—¿Señorita Johnson? —invocó.
—Me parece que yo le puedo ser de muy poca ayuda —dijo ésta.
Su voz culta y refinada produjo un efecto sedativo tras la atiplada voz de la señora Mercado.
—Estuve trabajando en la sala de estar; tomando Impresiones en plastilina de unos sellos cilíndricos. —¿Y no oyó ni vio nada?
—No.
Poirot le dirigió una rápida mirada. Su oído había captado lo que el mío también notara... una ligera indecisión.

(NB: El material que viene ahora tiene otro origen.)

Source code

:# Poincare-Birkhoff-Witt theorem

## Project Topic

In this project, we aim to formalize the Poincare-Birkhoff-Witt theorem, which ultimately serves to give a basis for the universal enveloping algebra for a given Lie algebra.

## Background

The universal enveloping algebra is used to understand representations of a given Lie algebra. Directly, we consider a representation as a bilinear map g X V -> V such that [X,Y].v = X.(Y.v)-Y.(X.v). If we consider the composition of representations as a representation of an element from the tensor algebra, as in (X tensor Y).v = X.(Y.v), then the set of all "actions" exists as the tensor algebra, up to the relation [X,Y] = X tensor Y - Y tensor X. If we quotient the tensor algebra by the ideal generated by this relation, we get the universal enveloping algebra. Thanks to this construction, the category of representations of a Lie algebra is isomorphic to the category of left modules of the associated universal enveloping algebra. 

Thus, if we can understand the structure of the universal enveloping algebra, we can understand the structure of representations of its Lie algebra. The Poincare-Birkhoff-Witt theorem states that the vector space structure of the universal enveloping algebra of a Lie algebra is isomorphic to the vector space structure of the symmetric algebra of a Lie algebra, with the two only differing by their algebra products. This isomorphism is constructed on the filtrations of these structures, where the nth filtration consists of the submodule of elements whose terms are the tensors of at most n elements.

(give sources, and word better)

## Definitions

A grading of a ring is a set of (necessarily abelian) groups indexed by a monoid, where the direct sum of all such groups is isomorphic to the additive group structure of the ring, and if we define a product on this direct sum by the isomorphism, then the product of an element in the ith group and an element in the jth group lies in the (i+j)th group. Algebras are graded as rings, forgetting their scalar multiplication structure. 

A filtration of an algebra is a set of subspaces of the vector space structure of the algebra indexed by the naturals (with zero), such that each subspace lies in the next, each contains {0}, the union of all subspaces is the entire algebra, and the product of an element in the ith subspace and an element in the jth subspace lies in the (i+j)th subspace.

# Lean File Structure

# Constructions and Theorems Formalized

—¿Está usted completamente segura, mademoiselle? ¿No hay nada que recuerde vagamente?
—No... de veras...
—Algo que vio usted, digamos, por el rabillo del ojo, y de lo que no se dio perfecta cuenta.
—No; definitivamente, no —replicó ella con acento firme.
—Entonces, algo que oyó. Sí, algo que no está usted segura si oyó o no.
La señorita Johnson lanzó una risita nerviosa e irritada.
—¿No oyó usted nada más...? ¿El ruido al abrir y cerrar una puerta, por ejemplo?
La señorita Johnson sacudió la cabeza.
—Me acosa usted demasiado, monsieur Poirot. Temo que me esté animando a contarle cosas que, posiblemente, sean imaginaciones mías.
—Supongo que estaría usted sentada ante una mesa. ¿En qué dirección miraba? ¿Hacia el patio, el almacén, el porche o el campo?
La señorita Johnson contestó lentamente, como si sopesara sus palabras.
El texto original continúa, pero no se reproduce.